Alcohol is a class 1 carcinogen. Those levels of alcohol consumption would give you a five times greater risk of head, neck and oesophageal cancer (and an increased risk of other cancers). The risk of glyphosate causing cancer is nowhere near these levels. The irony is palpable.
This isn’t even taking into account the likelihood of dying of alcohol poisoning by drinking at this level – which will get you well before any cancer.
And that’s using the highly conservative Californian limits. Using the internationally accepted limits, an average adult male would have to drink over 1,000 litres of wine a day to reach any level of risk.

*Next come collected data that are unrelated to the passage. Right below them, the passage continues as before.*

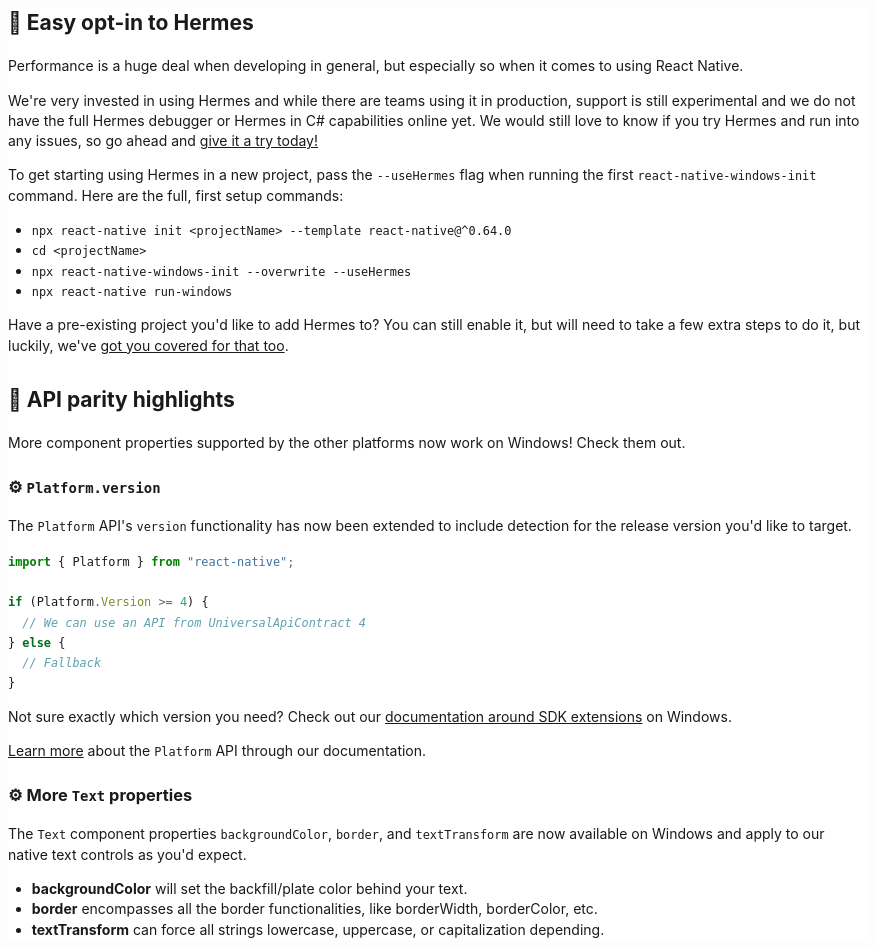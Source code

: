 ## 🎯 Easy opt-in to Hermes

Performance is a huge deal when developing in general, but especially so when it comes to using React Native.

We're very invested in using Hermes and while there are teams using it in production, support is still experimental and we do not have the full Hermes debugger or Hermes in C# capabilities online yet. We would still love to know if you try Hermes and run into any issues, so go ahead and [give it a try today!](https://microsoft.github.io/react-native-windows/docs/hermes)

To get starting using Hermes in a new project, pass the `--useHermes` flag when running the first `react-native-windows-init` command. Here are the full, first setup commands:

- `npx react-native init <projectName> --template react-native@^0.64.0`
- `cd <projectName>`
- `npx react-native-windows-init --overwrite --useHermes`
- `npx react-native run-windows`

Have a pre-existing project you'd like to add Hermes to? You can still enable it, but will need to take a few extra steps to do it, but luckily, we've [got you covered for that too](https://microsoft.github.io/react-native-windows/docs/hermes#using-hermes-in-an-existing-project).

## 🎉 API parity highlights

More component properties supported by the other platforms now work on Windows! Check them out.

### ⚙ `Platform.version`

The `Platform` API's `version` functionality has now been extended to include detection for the release version you'd like to target.

```js
import { Platform } from "react-native";

if (Platform.Version >= 4) {
  // We can use an API from UniversalApiContract 4
} else {
  // Fallback
}
```

Not sure exactly which version you need? Check out our [documentation around SDK extensions](https://docs.microsoft.com/en-au/uwp/extension-sdks/device-families-overview) on Windows.

[Learn more](https://microsoft.github.io/react-native-windows/docs/platform) about the `Platform` API through our documentation.

### ⚙ More `Text` properties

The `Text` component properties `backgroundColor`, `border`, and `textTransform` are now available on Windows and apply to our native text controls as you'd expect.

- **backgroundColor** will set the backfill/plate color behind your text.
- **border** encompasses all the border functionalities, like borderWidth, borderColor, etc.
- **textTransform** can force all strings lowercase, uppercase, or capitalization depending.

So how should we interpret the results?
The report does not contain a balanced representation of the risks of glyphosate.

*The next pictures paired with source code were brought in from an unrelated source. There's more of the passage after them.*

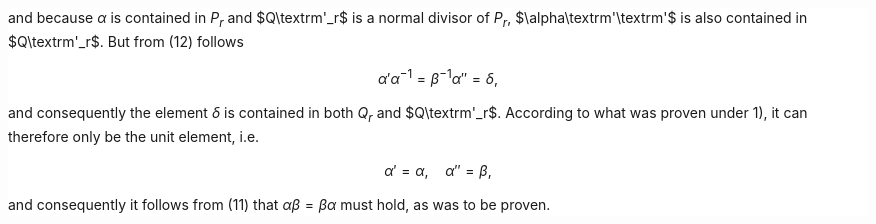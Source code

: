 and because $\alpha$ is contained in $P_r$ and $Q\textrm'_r$ is a normal divisor of $P_r$, $\alpha\textrm'\textrm'$ is also contained in $Q\textrm'_r$. But from (12) follows

$$
\alpha' \alpha^{-1} = \beta^{-1} \alpha'' = \delta,
$$

and consequently the element $\delta$ is contained in both $Q_r$ and $Q\textrm'_r$. According to what was proven under 1), it can therefore only be the unit element, i.e.

$$
\alpha' = \alpha, \quad \alpha'' = \beta,
$$

and consequently it follows from (11) that $\alpha \beta = \beta \alpha$ must hold, as was to be proven.
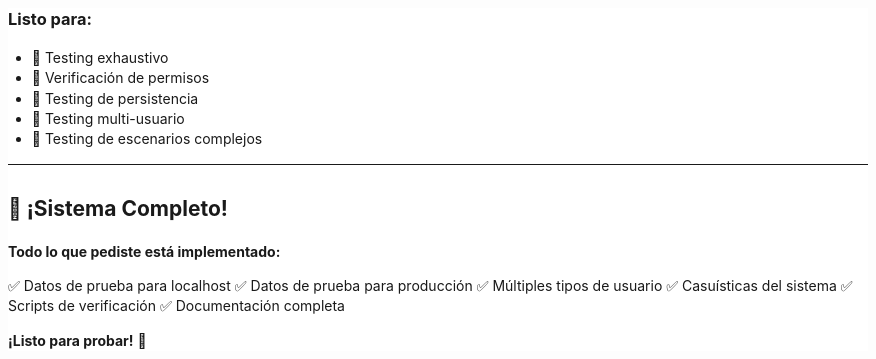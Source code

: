 ### Listo para:
- 🚀 Testing exhaustivo
- 🚀 Verificación de permisos
- 🚀 Testing de persistencia
- 🚀 Testing multi-usuario
- 🚀 Testing de escenarios complejos

---

## 🎉 ¡Sistema Completo!

**Todo lo que pediste está implementado:**

✅ Datos de prueba para localhost ✅ Datos de prueba para producción
✅ Múltiples tipos de usuario
✅ Casuísticas del sistema
✅ Scripts de verificación
✅ Documentación completa

**¡Listo para probar!** 🚀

They cite the International Agency for Research on Cancer’s finding of glyphosate as class 2 (probably) carcinogenic (alcohol is class 1, a known carcinogen).
But they don’t mention the European Food Safety authority finding that glyphosate posed no risk of cancer, or the WHO Joint Meeting on Pesticide Residues report showing no significant cancer risk to consumers under normal exposure.
They cite a paper on glyphosate supposedly increasing the rate of breast cancer cell growth, but not the papers that find no such thing.
They don’t cite the most important study of human exposure, the Agricultural Health Study which is the largest and longest study of the effect of glyphosate use. This study found no significant increase in cancer in highly exposed users.
Read more: Research Check: can even moderate drinking cause brain damage?
The “report” claiming that there is glyphosate in wine and beer provides inadequate information to judge the accuracy of the claimed detection, and does not put the findings in context of exposure and risk.
Even taking their reported levels at face value, the risk from alcohol consumption vastly outweighs any theoretical risk from glyphosate. Their discussion does not fairly consider the evidence and is weighted towards casting doubt over the safety of glyphosate.
So you may enjoy your beer and wine (in moderation), without fear of glyphosate.
Blind peer review
This is a fair and accurate assessment of the study and its findings. That said, it is prudent for the scientific community to remain attentive to changes within the food supply and issues of potential risk to public health. Considering the increasing use of glyphosate by the food industry, we need continued diligence in this area. – Ben Desbrow
Research Checks interrogate newly published studies and how they’re reported in the media. The analysis is undertaken by one or more academics not involved with the study, and reviewed by another, to make sure it’s accurate.